Şimdi maksimum şeffaflık zamanı
Virolog Antonella Viola, La Stampa'daki yazısında vakaların titizlikle değerlendirilmesi gerektiğini söylüyor:
“Üretici firmanın aşının genelde yan etkileri olmadığını söylemesi yeterli değil. Keza Avrupa İlaç Ajansı'nın (EMA) bütün otopsi raporları olmadan tromboembolinin aşıyla alakalı olup olmadığını söyleyememesi de. ... Bu yüzden şu anda iki tez var: 1) Ölüm vakalarıyla aşı arasında bir bağlantı yok, bir arada ortaya çıkmaları tesadüf. 2) Bazı üretim partilerinde kontaminasyon ya da üretim hatası nedeniyle sorun var. İşte önümüzdeki günlerde yapılacak incelemelerle bunu anlamaya çalışacağız. Ama insanların haklı infiallerini kontrol altında tutmak ve aşı kampanyasının imajına halel getirmemek için artık maksimum bir şeffaflık şart oldu.”
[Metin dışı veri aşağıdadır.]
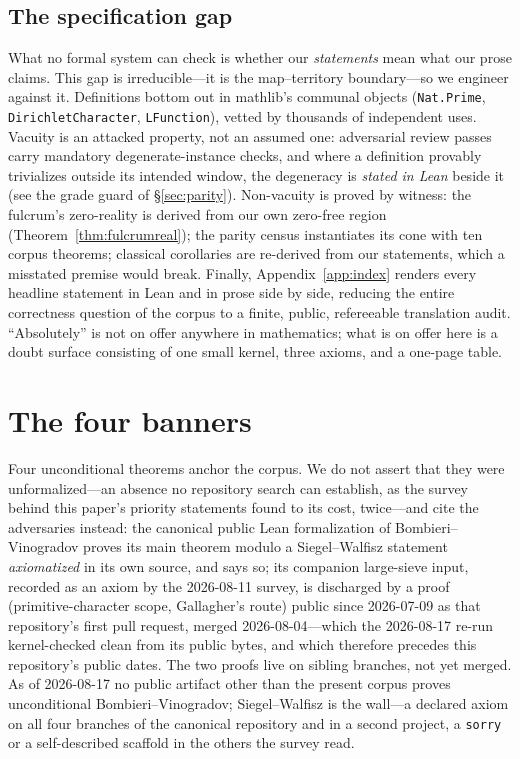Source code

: \documentclass{CUP-JNL-FMP}
\theoremstyle{remark}
\begin{document}
\subsection{The specification gap}
What no formal system can check is whether our \emph{statements} mean what
our prose claims. This gap is irreducible---it is the map--territory
boundary---so we engineer against it. Definitions bottom out in
\textsf{mathlib}'s communal objects (\texttt{Nat.Prime},
\texttt{DirichletCharacter}, \texttt{LFunction}), vetted by thousands of
independent uses. Vacuity is an attacked property, not an assumed one:
adversarial review passes carry mandatory degenerate-instance checks, and
where a definition provably trivializes outside its intended window, the
degeneracy is \emph{stated in Lean} beside it (see the grade guard of
\S\ref{sec:parity}). Non-vacuity is proved by witness: the fulcrum's
zero-reality is derived from our own zero-free region
(Theorem~\ref{thm:fulcrumreal}); the parity census instantiates its cone
with ten corpus theorems; classical corollaries are re-derived from our
statements, which a misstated premise would break. Finally,
Appendix~\ref{app:index} renders every headline statement in Lean and in
prose side by side, reducing the entire correctness question of the corpus
to a finite, public, refereeable translation audit. ``Absolutely'' is not
on offer anywhere in mathematics; what is on offer here is a doubt surface
consisting of one small kernel, three axioms, and a one-page table.

\section{The four banners}\label{sec:banners}

Four unconditional theorems anchor the corpus. We do not assert that they
were unformalized---an absence no repository search can establish, as the
survey behind this paper's priority statements found to its cost, twice---and
cite the adversaries instead: the canonical public Lean formalization of
Bombieri--Vinogradov proves its main theorem modulo a Siegel--Walfisz
statement \emph{axiomatized} in its own source, and says so; its companion
large-sieve input, recorded as an axiom by the 2026-08-11 survey, is
discharged by a proof (primitive-character scope, Gallagher's route) public
since 2026-07-09 as that repository's first pull request, merged
2026-08-04---which the 2026-08-17 re-run kernel-checked clean from its
public bytes, and which therefore precedes this repository's public dates.
The two proofs live on sibling branches, not yet merged. As of 2026-08-17 no
public artifact other than the present corpus proves unconditional
Bombieri--Vinogradov; Siegel--Walfisz is the wall---a declared axiom on all
four branches of the canonical repository and in a second project, a
\texttt{sorry} or a self-described scaffold in the others the survey read.
\end{document}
Bilimsel verilere bakmadan yalpalayarak ilerliyoruz
Webcafé aşı kullanımının askıya alınmasının aşı redçilerini harekete geçireceğinden endişe ediyor:
“Aşılara karşı duyulan kuşku binlerce insanın aşı olduğu haberleriyle azalmaya başlamıştı, ama şimdi yeniden hızla artacak. ... Hangisi daha kötü, söylemek zor: Günbegün kötüye giden Korona istatistikleri mi, yoksa ülkemizin bu kabus başlayalı beri şaşkın bir halde sağa sola yalpalayıp bilimsel verilere dayanmayan kararlar vermesi mi?”